We are not sure how to continue from this point. Whether to yield roles dependencies and create playbooks that implement those dependencies by specify the roles in the right order.
Should we change our roles into something like TeamA or DBserver that will unite many of our current roles (in such case, how do we handle the common tasks between TeamA and TeamB and how do we handle the tasks that relevant only for TeamA?)
Well, that is about everything.
Thanks in advance!
Sorry for the late answer and I guess your team has probably figured out the solution by now. I suspect you'll have the standard ansible structure with group_vars, hosts_vars, a roles folder and a site.yml as outlines below
site.yml
group_vars
host_vars
roles
common
dbserver
ciserver
I suspect your team is attempting to link everything into a single site.yml file. This is fine for the common tasks which operate based on roles and tags. I suggest for those edge cases, you create a second or third playbook at the root level, which can be specific to a team or a weekly deployment.
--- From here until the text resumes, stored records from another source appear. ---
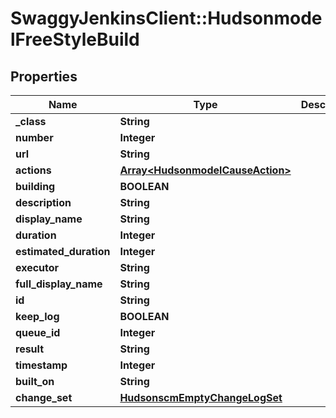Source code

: # SwaggyJenkinsClient::HudsonmodelFreeStyleBuild

## Properties
Name | Type | Description | Notes
------------ | ------------- | ------------- | -------------
**_class** | **String** |  | [optional] 
**number** | **Integer** |  | [optional] 
**url** | **String** |  | [optional] 
**actions** | [**Array&lt;HudsonmodelCauseAction&gt;**](HudsonmodelCauseAction.md) |  | [optional] 
**building** | **BOOLEAN** |  | [optional] 
**description** | **String** |  | [optional] 
**display_name** | **String** |  | [optional] 
**duration** | **Integer** |  | [optional] 
**estimated_duration** | **Integer** |  | [optional] 
**executor** | **String** |  | [optional] 
**full_display_name** | **String** |  | [optional] 
**id** | **String** |  | [optional] 
**keep_log** | **BOOLEAN** |  | [optional] 
**queue_id** | **Integer** |  | [optional] 
**result** | **String** |  | [optional] 
**timestamp** | **Integer** |  | [optional] 
**built_on** | **String** |  | [optional] 
**change_set** | [**HudsonscmEmptyChangeLogSet**](HudsonscmEmptyChangeLogSet.md) |  | [optional]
In this case, you can still keep the common tasks in the standard structure, but you are not complicating your tasks with all the meta stuff.
site.yml // the standard ansible way
teamb.yml // we need to do something slightly different
Again, as you spot better ways of implementing a task, the playbooks can be refactored and tasks moved from the specific files to the standard roles
Seems you are still trying to see whats the best way to use ansible when you have multiple teams which will work on the same and don't want to affect others task. Have a look at this boilerplate it might help.
If you look in that repo. You will see there are multiple roles and you can design the playbook as per your requirement.
Example:
- common.yml (This will be common between all the team)
- Else you can create using by teamname.yml or project.yml
If you use any of the above you just need to define the proper role in the playbook & it should associate with the right host & group vars.